▸ What to do:
An exact, word-for-word copy of the entries is required, beginning at the line that contains "zum Sündopfer und" and ending at the last line, both included.
Top of The input
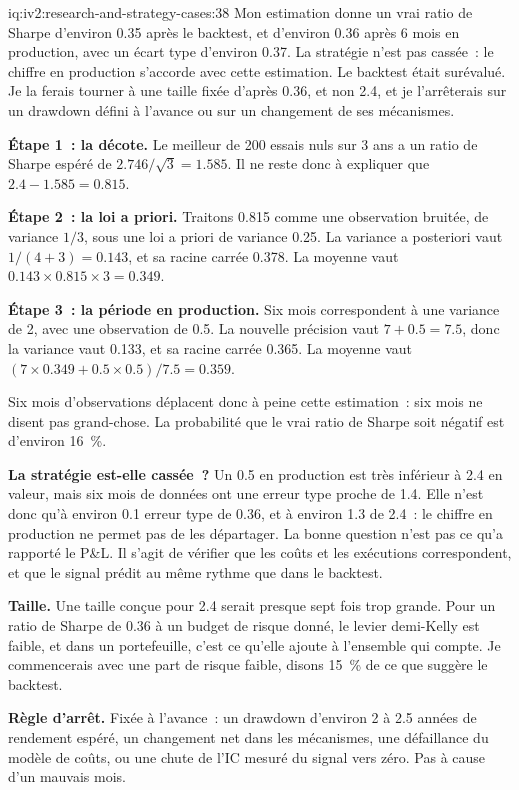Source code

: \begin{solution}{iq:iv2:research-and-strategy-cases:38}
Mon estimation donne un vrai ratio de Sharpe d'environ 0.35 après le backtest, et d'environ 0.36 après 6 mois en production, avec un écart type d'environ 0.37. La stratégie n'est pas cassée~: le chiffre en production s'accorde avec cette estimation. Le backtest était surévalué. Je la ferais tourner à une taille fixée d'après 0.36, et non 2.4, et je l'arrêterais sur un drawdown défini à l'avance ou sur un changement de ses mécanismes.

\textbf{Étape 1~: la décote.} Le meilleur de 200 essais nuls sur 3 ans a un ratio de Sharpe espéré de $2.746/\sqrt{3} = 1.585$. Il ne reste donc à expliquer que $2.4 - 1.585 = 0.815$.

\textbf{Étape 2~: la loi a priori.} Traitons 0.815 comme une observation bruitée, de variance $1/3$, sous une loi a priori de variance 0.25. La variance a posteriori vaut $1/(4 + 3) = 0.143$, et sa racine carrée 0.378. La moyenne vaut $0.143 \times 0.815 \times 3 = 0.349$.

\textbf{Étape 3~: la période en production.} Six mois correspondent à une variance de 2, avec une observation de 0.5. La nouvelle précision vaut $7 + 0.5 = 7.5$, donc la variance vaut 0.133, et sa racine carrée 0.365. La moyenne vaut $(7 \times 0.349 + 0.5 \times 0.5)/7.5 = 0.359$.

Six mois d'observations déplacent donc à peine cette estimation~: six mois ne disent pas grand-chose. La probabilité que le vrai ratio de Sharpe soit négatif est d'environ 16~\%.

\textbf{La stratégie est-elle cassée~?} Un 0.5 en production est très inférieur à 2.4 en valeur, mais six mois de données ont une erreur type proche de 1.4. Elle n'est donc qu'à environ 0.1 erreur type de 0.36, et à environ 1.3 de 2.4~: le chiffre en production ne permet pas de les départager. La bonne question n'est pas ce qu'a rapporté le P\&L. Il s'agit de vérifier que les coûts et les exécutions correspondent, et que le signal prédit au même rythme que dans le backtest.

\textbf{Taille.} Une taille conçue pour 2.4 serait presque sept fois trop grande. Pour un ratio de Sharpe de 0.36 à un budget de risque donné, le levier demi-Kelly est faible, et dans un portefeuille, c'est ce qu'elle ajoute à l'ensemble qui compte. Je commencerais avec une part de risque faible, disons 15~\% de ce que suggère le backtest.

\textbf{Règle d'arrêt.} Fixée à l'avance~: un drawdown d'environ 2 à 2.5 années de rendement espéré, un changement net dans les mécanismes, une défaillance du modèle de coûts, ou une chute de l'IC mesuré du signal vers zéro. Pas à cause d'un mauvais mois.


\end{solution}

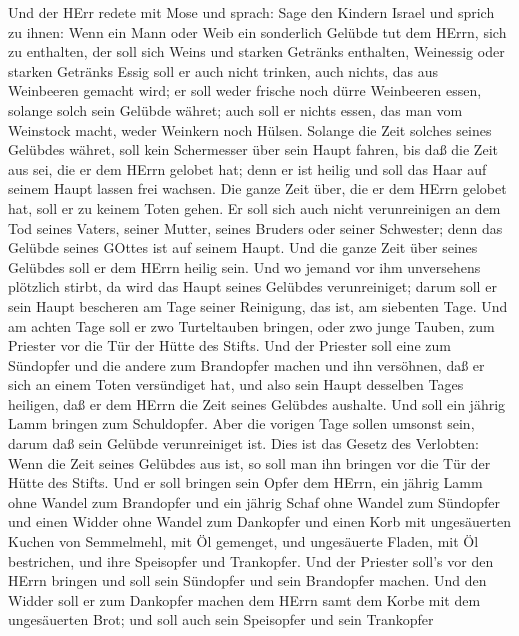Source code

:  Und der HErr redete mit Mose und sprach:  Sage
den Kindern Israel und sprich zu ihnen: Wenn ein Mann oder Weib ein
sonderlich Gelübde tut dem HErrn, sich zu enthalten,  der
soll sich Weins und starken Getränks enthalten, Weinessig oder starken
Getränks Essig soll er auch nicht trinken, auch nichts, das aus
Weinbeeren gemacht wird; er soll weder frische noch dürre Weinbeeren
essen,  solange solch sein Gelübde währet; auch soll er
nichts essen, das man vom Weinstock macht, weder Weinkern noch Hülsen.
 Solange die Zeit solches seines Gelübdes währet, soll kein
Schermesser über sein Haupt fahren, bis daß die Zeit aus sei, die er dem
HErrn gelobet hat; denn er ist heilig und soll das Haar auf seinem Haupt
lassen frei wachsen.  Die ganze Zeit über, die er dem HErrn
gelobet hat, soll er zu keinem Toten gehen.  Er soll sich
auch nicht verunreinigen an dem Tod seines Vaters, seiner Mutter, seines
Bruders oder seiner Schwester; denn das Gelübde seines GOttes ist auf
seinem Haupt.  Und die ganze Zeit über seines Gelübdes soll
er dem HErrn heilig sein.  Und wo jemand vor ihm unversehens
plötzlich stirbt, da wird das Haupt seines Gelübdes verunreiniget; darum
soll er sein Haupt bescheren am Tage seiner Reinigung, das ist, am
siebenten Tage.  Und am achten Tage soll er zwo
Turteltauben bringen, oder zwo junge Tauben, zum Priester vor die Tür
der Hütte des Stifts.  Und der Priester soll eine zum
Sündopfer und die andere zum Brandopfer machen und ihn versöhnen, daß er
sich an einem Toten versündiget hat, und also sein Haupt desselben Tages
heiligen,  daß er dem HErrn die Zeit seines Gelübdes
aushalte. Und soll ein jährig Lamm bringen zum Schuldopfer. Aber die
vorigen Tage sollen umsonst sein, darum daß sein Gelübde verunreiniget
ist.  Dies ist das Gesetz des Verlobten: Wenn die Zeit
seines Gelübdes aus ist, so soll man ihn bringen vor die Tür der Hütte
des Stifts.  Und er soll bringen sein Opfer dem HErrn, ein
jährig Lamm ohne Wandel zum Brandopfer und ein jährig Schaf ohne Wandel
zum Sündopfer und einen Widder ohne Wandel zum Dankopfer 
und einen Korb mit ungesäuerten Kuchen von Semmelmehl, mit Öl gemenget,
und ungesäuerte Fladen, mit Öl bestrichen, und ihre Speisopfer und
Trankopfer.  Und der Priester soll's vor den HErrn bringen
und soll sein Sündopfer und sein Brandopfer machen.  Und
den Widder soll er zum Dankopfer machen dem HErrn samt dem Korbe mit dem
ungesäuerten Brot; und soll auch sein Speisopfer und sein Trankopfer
Bottom of The input
▸ Output below:
zum Sündopfer und einen Widder ohne Wandel zum Dankopfer 
und einen Korb mit ungesäuerten Kuchen von Semmelmehl, mit Öl gemenget,
und ungesäuerte Fladen, mit Öl bestrichen, und ihre Speisopfer und
Trankopfer.  Und der Priester soll's vor den HErrn bringen
und soll sein Sündopfer und sein Brandopfer machen.  Und
den Widder soll er zum Dankopfer machen dem HErrn samt dem Korbe mit dem
ungesäuerten Brot; und soll auch sein Speisopfer und sein Trankopfer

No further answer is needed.